I feel like every time I've had to do it, and this will be the fourth run, that I've had to go back and do that. And in a funny way, it's gotten more and more and more precise, but also more difficult because my standard of precision is so high now that I don't forgive myself of the tiny, tiny mistakes anymore. Whereas, I remember three years ago, I was much easier on myself. But, I mean, I have to forgive myself within a second. Because there's no time.
Do you think about your own personal safety doing this piece and telling this story, which is about a real woman who gets abducted by a very real organization?
I don't think about it because I can't think about it. I remember one time, I was in a theater where something happened — somebody crazy was in the theater and all of a sudden, everybody knew that somebody was shouting and something crazy was going on. It made me realize that we always put this enormous amount of trust in the fact that it's 800 people in a room together and nobody is going to do anything nuts. And we're more and more cautious now. We make sure that everyone's vaccinated. We make sure you don't have a gun. We do all of those things and you get into this mode where you're like, "This won't happen," because as soon as you go down the road where it could happen, you can't face the reality of "I'm gonna go sit in this little blue chair in front of all these people and they really could do anything they want."
I think for Lucas and Dana, that was a serious consideration that they have thought long and hard about in terms of moving to Broadway. It's been completely part of the deal each and every step of the way — if this starts to feel not safe, we can stop. I've kind of leaned into their sense of safety, and part of it is just a decision that I think even she would say. At this point, to be in the actual world and not operating from fear is the risk I'm willing to take.

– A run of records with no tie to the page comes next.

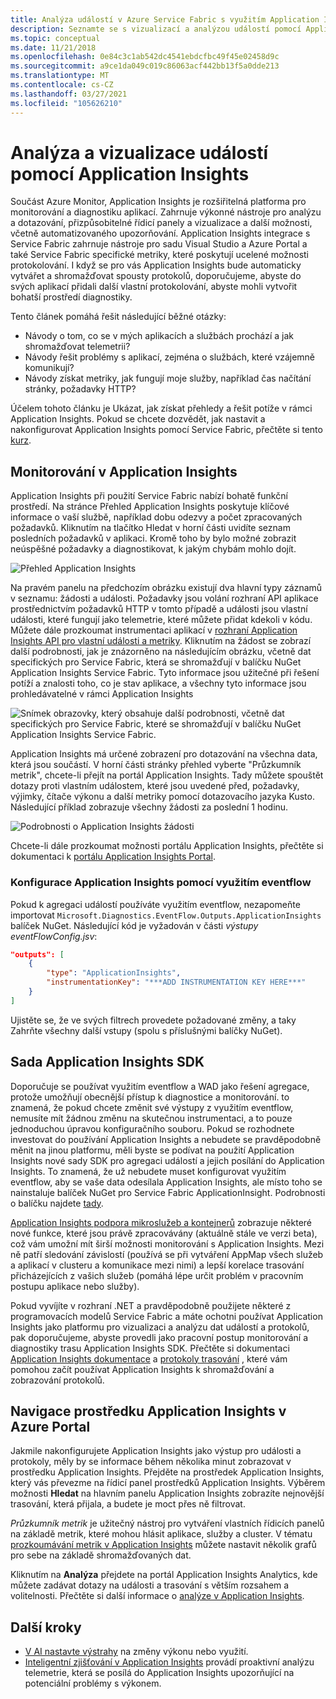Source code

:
 ```yaml
---
title: Analýza událostí v Azure Service Fabric s využitím Application Insights
description: Seznamte se s vizualizací a analýzou událostí pomocí Application Insights pro monitorování a diagnostiku clusterů Azure Service Fabric.
ms.topic: conceptual
ms.date: 11/21/2018
ms.openlocfilehash: 0e84c3c1ab542dc4541ebdcfbc49f45e02458d9c
ms.sourcegitcommit: a9ce1da049c019c86063acf442bb13f5a0dde213
ms.translationtype: MT
ms.contentlocale: cs-CZ
ms.lasthandoff: 03/27/2021
ms.locfileid: "105626210"
---
```

# <a name="event-analysis-and-visualization-with-application-insights"></a>Analýza a vizualizace událostí pomocí Application Insights

Součást Azure Monitor, Application Insights je rozšiřitelná platforma pro monitorování a diagnostiku aplikací. Zahrnuje výkonné nástroje pro analýzu a dotazování, přizpůsobitelné řídicí panely a vizualizace a další možnosti, včetně automatizovaného upozorňování. Application Insights integrace s Service Fabric zahrnuje nástroje pro sadu Visual Studio a Azure Portal a také Service Fabric specifické metriky, které poskytují ucelené možnosti protokolování. I když se pro vás Application Insights bude automaticky vytvářet a shromažďovat spousty protokolů, doporučujeme, abyste do svých aplikací přidali další vlastní protokolování, abyste mohli vytvořit bohatší prostředí diagnostiky.

Tento článek pomáhá řešit následující běžné otázky:

* Návody o tom, co se v mých aplikacích a službách prochází a jak shromažďovat telemetrii?
* Návody řešit problémy s aplikací, zejména o službách, které vzájemně komunikují?
* Návody získat metriky, jak fungují moje služby, například čas načítání stránky, požadavky HTTP?

Účelem tohoto článku je Ukázat, jak získat přehledy a řešit potíže v rámci Application Insights. Pokud se chcete dozvědět, jak nastavit a nakonfigurovat Application Insights pomocí Service Fabric, přečtěte si tento [kurz](service-fabric-tutorial-monitoring-aspnet.md).

## <a name="monitoring-in-application-insights"></a>Monitorování v Application Insights

Application Insights při použití Service Fabric nabízí bohatě funkční prostředí. Na stránce Přehled Application Insights poskytuje klíčové informace o vaší službě, například dobu odezvy a počet zpracovaných požadavků. Kliknutím na tlačítko Hledat v horní části uvidíte seznam posledních požadavků v aplikaci. Kromě toho by bylo možné zobrazit neúspěšné požadavky a diagnostikovat, k jakým chybám mohlo dojít.

![Přehled Application Insights](media/service-fabric-diagnostics-event-analysis-appinsights/ai-overview.png)

Na pravém panelu na předchozím obrázku existují dva hlavní typy záznamů v seznamu: žádosti a události. Požadavky jsou volání rozhraní API aplikace prostřednictvím požadavků HTTP v tomto případě a události jsou vlastní události, které fungují jako telemetrie, které můžete přidat kdekoli v kódu. Můžete dále prozkoumat instrumentaci aplikací v [rozhraní Application Insights API pro vlastní události a metriky](../azure-monitor/app/api-custom-events-metrics.md). Kliknutím na žádost se zobrazí další podrobnosti, jak je znázorněno na následujícím obrázku, včetně dat specifických pro Service Fabric, která se shromažďují v balíčku NuGet Application Insights Service Fabric. Tyto informace jsou užitečné při řešení potíží a znalosti toho, co je stav aplikace, a všechny tyto informace jsou prohledávatelné v rámci Application Insights

![Snímek obrazovky, který obsahuje další podrobnosti, včetně dat specifických pro Service Fabric, které se shromažďují v balíčku NuGet Application Insights Service Fabric.](media/service-fabric-diagnostics-event-analysis-appinsights/ai-request-details.png)

Application Insights má určené zobrazení pro dotazování na všechna data, která jsou součástí. V horní části stránky přehled vyberte "Průzkumník metrik", chcete-li přejít na portál Application Insights. Tady můžete spouštět dotazy proti vlastním událostem, které jsou uvedené před, požadavky, výjimky, čítače výkonu a další metriky pomocí dotazovacího jazyka Kusto. Následující příklad zobrazuje všechny žádosti za poslední 1 hodinu.

![Podrobnosti o Application Insights žádosti](media/service-fabric-diagnostics-event-analysis-appinsights/ai-metrics-explorer.png)

Chcete-li dále prozkoumat možnosti portálu Application Insights, přečtěte si dokumentaci k [portálu Application Insights Portal](../azure-monitor/app/overview-dashboard.md).

### <a name="configuring-application-insights-with-eventflow"></a>Konfigurace Application Insights pomocí využitím eventflow

Pokud k agregaci událostí používáte využitím eventflow, nezapomeňte importovat `Microsoft.Diagnostics.EventFlow.Outputs.ApplicationInsights` balíček NuGet. Následující kód je vyžadován v části *výstupy* *eventFlowConfig.jsv*:

```json
"outputs": [
    {
        "type": "ApplicationInsights",
        "instrumentationKey": "***ADD INSTRUMENTATION KEY HERE***"
    }
]
```

Ujistěte se, že ve svých filtrech provedete požadované změny, a taky Zahrňte všechny další vstupy (spolu s příslušnými balíčky NuGet).

## <a name="application-insights-sdk"></a>Sada Application Insights SDK

Doporučuje se používat využitím eventflow a WAD jako řešení agregace, protože umožňují obecnější přístup k diagnostice a monitorování. to znamená, že pokud chcete změnit své výstupy z využitím eventflow, nemusíte mít žádnou změnu na skutečnou instrumentaci, a to pouze jednoduchou úpravou konfiguračního souboru. Pokud se rozhodnete investovat do používání Application Insights a nebudete se pravděpodobně měnit na jinou platformu, měli byste se podívat na použití Application Insights nové sady SDK pro agregaci událostí a jejich posílání do Application Insights. To znamená, že už nebudete muset konfigurovat využitím eventflow, aby se vaše data odesílala Application Insights, ale místo toho se nainstaluje balíček NuGet pro Service Fabric ApplicationInsight. Podrobnosti o balíčku najdete [tady](https://github.com/Microsoft/ApplicationInsights-ServiceFabric).

[Application Insights podpora mikroslužeb a kontejnerů](https://azure.microsoft.com/blog/app-insights-microservices/) zobrazuje některé nové funkce, které jsou právě zpracovávány (aktuálně stále ve verzi beta), což vám umožní mít širší možnosti monitorování s Application Insights. Mezi ně patří sledování závislostí (používá se při vytváření AppMap všech služeb a aplikací v clusteru a komunikace mezi nimi) a lepší korelace trasování přicházejících z vašich služeb (pomáhá lépe určit problém v pracovním postupu aplikace nebo služby).

Pokud vyvíjíte v rozhraní .NET a pravděpodobně použijete některé z programovacích modelů Service Fabric a máte ochotni používat Application Insights jako platformu pro vizualizaci a analýzu dat událostí a protokolů, pak doporučujeme, abyste provedli jako pracovní postup monitorování a diagnostiky trasu Application Insights SDK. Přečtěte si dokumentaci [Application Insights dokumentace](../azure-monitor/azure-monitor-app-hub.yml) a [protokoly trasování](../azure-monitor/app/asp-net-trace-logs.md) , které vám pomohou začít používat Application Insights k shromažďování a zobrazování protokolů.

## <a name="navigating-the-application-insights-resource-in-azure-portal"></a>Navigace prostředku Application Insights v Azure Portal

Jakmile nakonfigurujete Application Insights jako výstup pro události a protokoly, měly by se informace během několika minut zobrazovat v prostředku Application Insights. Přejděte na prostředek Application Insights, který vás převezme na řídicí panel prostředků Application Insights. Výběrem možnosti **Hledat** na hlavním panelu Application Insights zobrazíte nejnovější trasování, která přijala, a budete je moct přes ně filtrovat.

*Průzkumník metrik* je užitečný nástroj pro vytváření vlastních řídicích panelů na základě metrik, které mohou hlásit aplikace, služby a cluster. V tématu [prozkoumávání metrik v Application Insights](../azure-monitor/essentials/metrics-charts.md) můžete nastavit několik grafů pro sebe na základě shromažďovaných dat.

Kliknutím na **Analýza** přejdete na portál Application Insights Analytics, kde můžete zadávat dotazy na události a trasování s větším rozsahem a volitelnosti. Přečtěte si další informace o [analýze v Application Insights](../azure-monitor/logs/log-query-overview.md).

## <a name="next-steps"></a>Další kroky

* [V AI nastavte výstrahy](../azure-monitor/alerts/alerts-log.md) na změny výkonu nebo využití.
* [Inteligentní zjišťování v Application Insights](../azure-monitor/app/proactive-diagnostics.md) provádí proaktivní analýzu telemetrie, která se posílá do Application Insights upozorňující na potenciální problémy s výkonem.
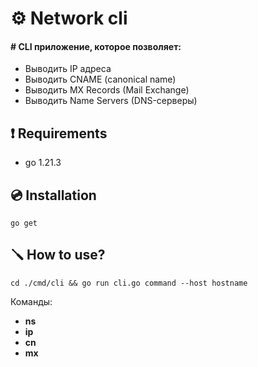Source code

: <!-- <p align="center">
<img src="https://pepy.tech/badge/rss-aggregator" alt="https://pepy.tech/project/rss-aggregator">
<img src="https://pepy.tech/badge/rss-aggregator/month" alt="https://pepy.tech/project/rss-aggregator">
<img src="https://img.shields.io/github/license/Jhnvlglmlbrt/rss-aggregator.svg" alt="https://github.com/Jhnvlglmlbrt/rss-aggregator/blob/master/LICENSE"> -->

# ⚙️ Network cli

#### # CLI приложение, которое позволяет:

- Выводить IP адреса
- Выводить CNAME (canonical name)
- Выводить MX Records (Mail Exchange)
- Выводить Name Servers (DNS-серверы)

## ❗ Requirements

- go 1.21.3

## 💿 Installation

```
go get 
```

<!-- ## 💻 Example -->

## 🪛 How to use?

```
cd ./cmd/cli && go run cli.go command --host hostname 
```
Команды:

- **ns** 
- **ip**  
- **cn** 
- **mx** 
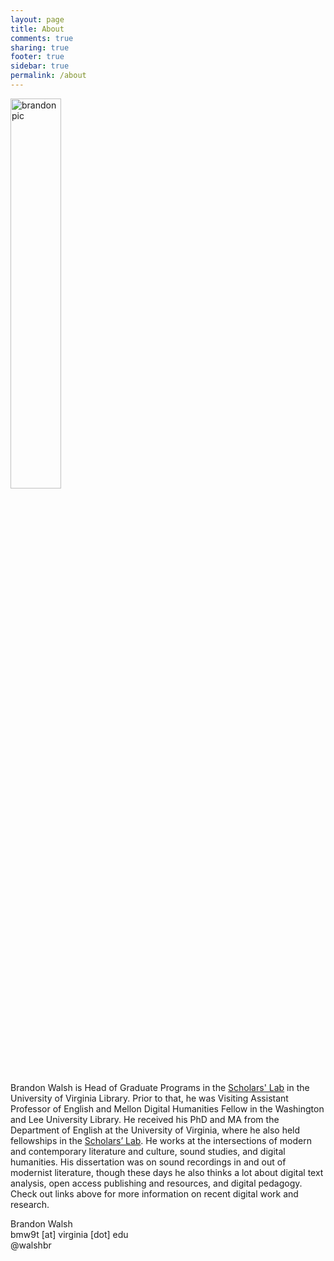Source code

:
 ```yaml
---
layout: page
title: About
comments: true
sharing: true
footer: true
sidebar: true
permalink: /about
---
```


<img class="right" width="40%" src="{{ root_url }}/assets/images/new_me.jpg" title="Brandon Walsh" alt="brandon pic">
<p>Brandon Walsh is Head of Graduate Programs in the <a href="http://scholarslab.org">Scholars' Lab</a> in the University of Virginia Library. Prior to that, he was Visiting Assistant Professor of English and Mellon Digital Humanities Fellow in the Washington and Lee University Library. He received his PhD and MA from the Department of English at the University of Virginia, where he also held fellowships in the <a href="http://scholarslab.org">Scholars’ Lab</a>. He works at the intersections of modern and contemporary literature and culture, sound studies, and digital humanities. His dissertation was on sound recordings in and out of modernist literature, though these days he also thinks a lot about digital text analysis, open access publishing and resources, and digital pedagogy. Check out links above for more information on recent digital work and research.</p>

Brandon Walsh  
bmw9t [at] virginia [dot] edu<br>
@walshbr   
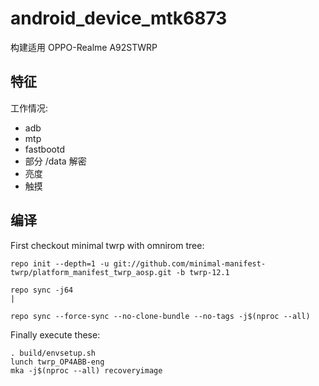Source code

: # android_device_mtk6873
构建适用 OPPO-Realme  A92STWRP

## 特征

工作情况:

- adb
- mtp
- fastbootd
- 部分 /data 解密
- 亮度
- 触摸

## 编译

First checkout minimal twrp with omnirom tree:

```
repo init --depth=1 -u git://github.com/minimal-manifest-twrp/platform_manifest_twrp_aosp.git -b twrp-12.1

repo sync -j64
|

repo sync --force-sync --no-clone-bundle --no-tags -j$(nproc --all)
```

Finally execute these:

```
. build/envsetup.sh
lunch twrp_OP4ABB-eng
mka -j$(nproc --all) recoveryimage
```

What's been the most surprising element of this whole journey for you as a performer?
My fear was that it would feel like it was exactly the same every time and that I would feel like I was going to lose my mind having spent three years doing the exact same thing. But the experience of doing the piece every single time is very different and I would not have seen that coming. And Steve, who was the lip-sync coach, said that I will experience that. It's a lip-sync thing. People hear it and it sounds different every time you strap on those headphones. I couldn't understand what he was talking about really until I started performing it, because that was when I was under that pressure. Some days it sounds very open-spirited, some days it sounds like she's sad. And to be putting myself up against the same hour and 14 minutes of material day after day and having it just keep growing new revelations and information, I wouldn't have seen that coming. It's like a strange Zen practice that I've been given.